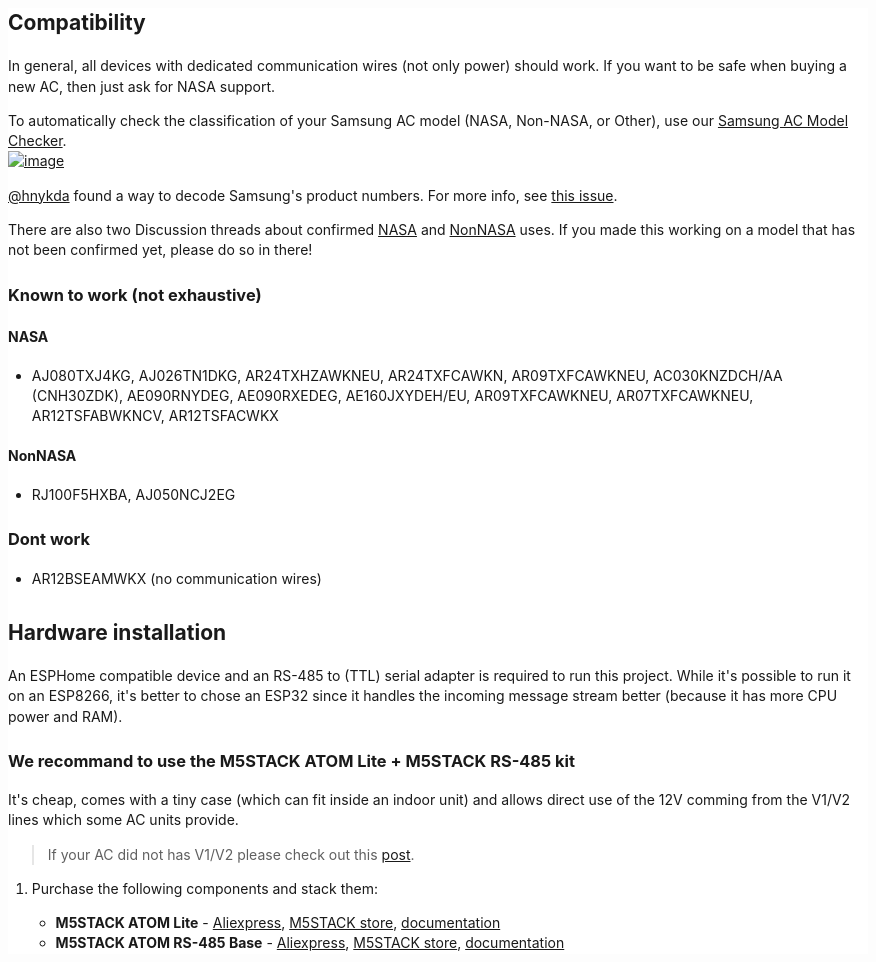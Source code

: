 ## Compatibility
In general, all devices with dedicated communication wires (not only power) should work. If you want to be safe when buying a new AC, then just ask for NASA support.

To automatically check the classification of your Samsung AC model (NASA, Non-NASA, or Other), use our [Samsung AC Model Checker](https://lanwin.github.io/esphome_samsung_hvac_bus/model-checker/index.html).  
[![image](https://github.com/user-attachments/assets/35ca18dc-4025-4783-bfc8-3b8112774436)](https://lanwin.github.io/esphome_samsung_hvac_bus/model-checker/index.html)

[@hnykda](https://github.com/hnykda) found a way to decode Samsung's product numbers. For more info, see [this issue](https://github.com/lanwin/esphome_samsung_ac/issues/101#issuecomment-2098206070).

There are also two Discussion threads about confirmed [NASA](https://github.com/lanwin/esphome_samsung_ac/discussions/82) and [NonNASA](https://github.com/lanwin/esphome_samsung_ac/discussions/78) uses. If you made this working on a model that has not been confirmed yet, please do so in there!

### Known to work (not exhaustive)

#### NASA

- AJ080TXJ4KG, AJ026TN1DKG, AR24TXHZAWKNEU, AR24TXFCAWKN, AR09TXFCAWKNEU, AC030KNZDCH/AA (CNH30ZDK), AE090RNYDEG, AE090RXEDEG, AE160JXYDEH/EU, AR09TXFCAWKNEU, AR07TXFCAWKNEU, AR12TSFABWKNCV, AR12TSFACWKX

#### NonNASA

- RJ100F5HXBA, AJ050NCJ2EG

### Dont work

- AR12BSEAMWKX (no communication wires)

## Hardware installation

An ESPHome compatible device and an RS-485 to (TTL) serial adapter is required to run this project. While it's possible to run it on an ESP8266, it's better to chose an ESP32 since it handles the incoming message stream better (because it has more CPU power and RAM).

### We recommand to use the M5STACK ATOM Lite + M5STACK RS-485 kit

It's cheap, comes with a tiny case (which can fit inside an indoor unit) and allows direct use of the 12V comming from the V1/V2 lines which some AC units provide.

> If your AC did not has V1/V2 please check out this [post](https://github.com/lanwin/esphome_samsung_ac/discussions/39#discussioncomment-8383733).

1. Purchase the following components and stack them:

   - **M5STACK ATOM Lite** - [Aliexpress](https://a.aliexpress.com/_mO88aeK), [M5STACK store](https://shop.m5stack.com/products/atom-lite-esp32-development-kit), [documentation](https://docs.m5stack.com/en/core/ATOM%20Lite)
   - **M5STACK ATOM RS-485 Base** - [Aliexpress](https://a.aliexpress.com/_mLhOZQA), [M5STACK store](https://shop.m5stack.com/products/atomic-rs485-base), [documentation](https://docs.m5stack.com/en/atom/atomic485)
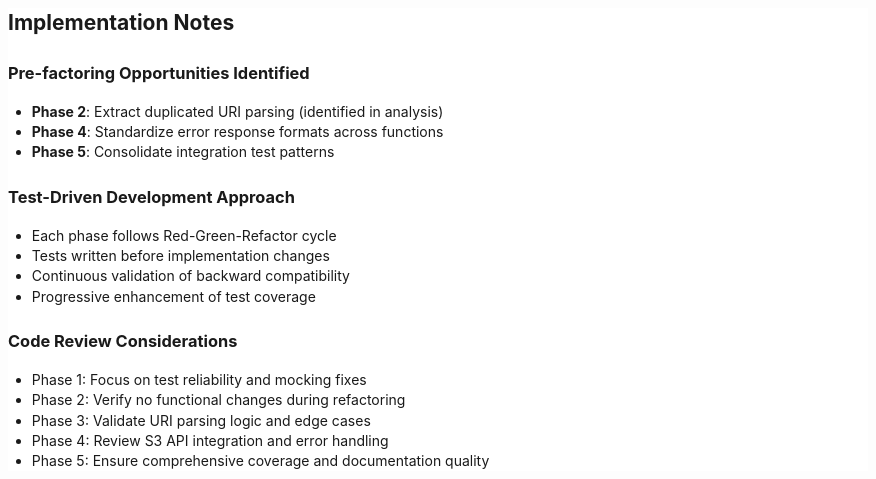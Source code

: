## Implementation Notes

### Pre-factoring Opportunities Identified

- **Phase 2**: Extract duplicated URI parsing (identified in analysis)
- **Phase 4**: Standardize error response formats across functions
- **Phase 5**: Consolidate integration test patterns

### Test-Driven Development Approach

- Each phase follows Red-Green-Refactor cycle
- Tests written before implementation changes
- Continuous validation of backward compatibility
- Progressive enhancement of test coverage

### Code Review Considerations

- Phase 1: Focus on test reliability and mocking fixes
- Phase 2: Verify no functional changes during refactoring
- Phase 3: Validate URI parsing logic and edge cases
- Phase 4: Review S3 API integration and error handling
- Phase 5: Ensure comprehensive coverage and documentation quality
****************
-- About this task --
Set down the material above exactly as written, but not the pictures.

-- Output of the task --
Source code

: ## Compatibility
In general, all devices with dedicated communication wires (not only power) should work. If you want to be safe when buying a new AC, then just ask for NASA support.

To automatically check the classification of your Samsung AC model (NASA, Non-NASA, or Other), use our [Samsung AC Model Checker](https://lanwin.github.io/esphome_samsung_hvac_bus/model-checker/index.html).  
[![image](https://github.com/user-attachments/assets/35ca18dc-4025-4783-bfc8-3b8112774436)](https://lanwin.github.io/esphome_samsung_hvac_bus/model-checker/index.html)

[@hnykda](https://github.com/hnykda) found a way to decode Samsung's product numbers. For more info, see [this issue](https://github.com/lanwin/esphome_samsung_ac/issues/101#issuecomment-2098206070).

There are also two Discussion threads about confirmed [NASA](https://github.com/lanwin/esphome_samsung_ac/discussions/82) and [NonNASA](https://github.com/lanwin/esphome_samsung_ac/discussions/78) uses. If you made this working on a model that has not been confirmed yet, please do so in there!

### Known to work (not exhaustive)

#### NASA

- AJ080TXJ4KG, AJ026TN1DKG, AR24TXHZAWKNEU, AR24TXFCAWKN, AR09TXFCAWKNEU, AC030KNZDCH/AA (CNH30ZDK), AE090RNYDEG, AE090RXEDEG, AE160JXYDEH/EU, AR09TXFCAWKNEU, AR07TXFCAWKNEU, AR12TSFABWKNCV, AR12TSFACWKX

#### NonNASA

- RJ100F5HXBA, AJ050NCJ2EG

### Dont work

- AR12BSEAMWKX (no communication wires)

## Hardware installation

An ESPHome compatible device and an RS-485 to (TTL) serial adapter is required to run this project. While it's possible to run it on an ESP8266, it's better to chose an ESP32 since it handles the incoming message stream better (because it has more CPU power and RAM).

### We recommand to use the M5STACK ATOM Lite + M5STACK RS-485 kit

It's cheap, comes with a tiny case (which can fit inside an indoor unit) and allows direct use of the 12V comming from the V1/V2 lines which some AC units provide.

> If your AC did not has V1/V2 please check out this [post](https://github.com/lanwin/esphome_samsung_ac/discussions/39#discussioncomment-8383733).

1. Purchase the following components and stack them:

   - **M5STACK ATOM Lite** - [Aliexpress](https://a.aliexpress.com/_mO88aeK), [M5STACK store](https://shop.m5stack.com/products/atom-lite-esp32-development-kit), [documentation](https://docs.m5stack.com/en/core/ATOM%20Lite)
   - **M5STACK ATOM RS-485 Base** - [Aliexpress](https://a.aliexpress.com/_mLhOZQA), [M5STACK store](https://shop.m5stack.com/products/atomic-rs485-base), [documentation](https://docs.m5stack.com/en/atom/atomic485)
Source code

:## Implementation Notes

### Pre-factoring Opportunities Identified

- **Phase 2**: Extract duplicated URI parsing (identified in analysis)
- **Phase 4**: Standardize error response formats across functions
- **Phase 5**: Consolidate integration test patterns

### Test-Driven Development Approach

- Each phase follows Red-Green-Refactor cycle
- Tests written before implementation changes
- Continuous validation of backward compatibility
- Progressive enhancement of test coverage

### Code Review Considerations

- Phase 1: Focus on test reliability and mocking fixes
- Phase 2: Verify no functional changes during refactoring
- Phase 3: Validate URI parsing logic and edge cases
- Phase 4: Review S3 API integration and error handling
- Phase 5: Ensure comprehensive coverage and documentation quality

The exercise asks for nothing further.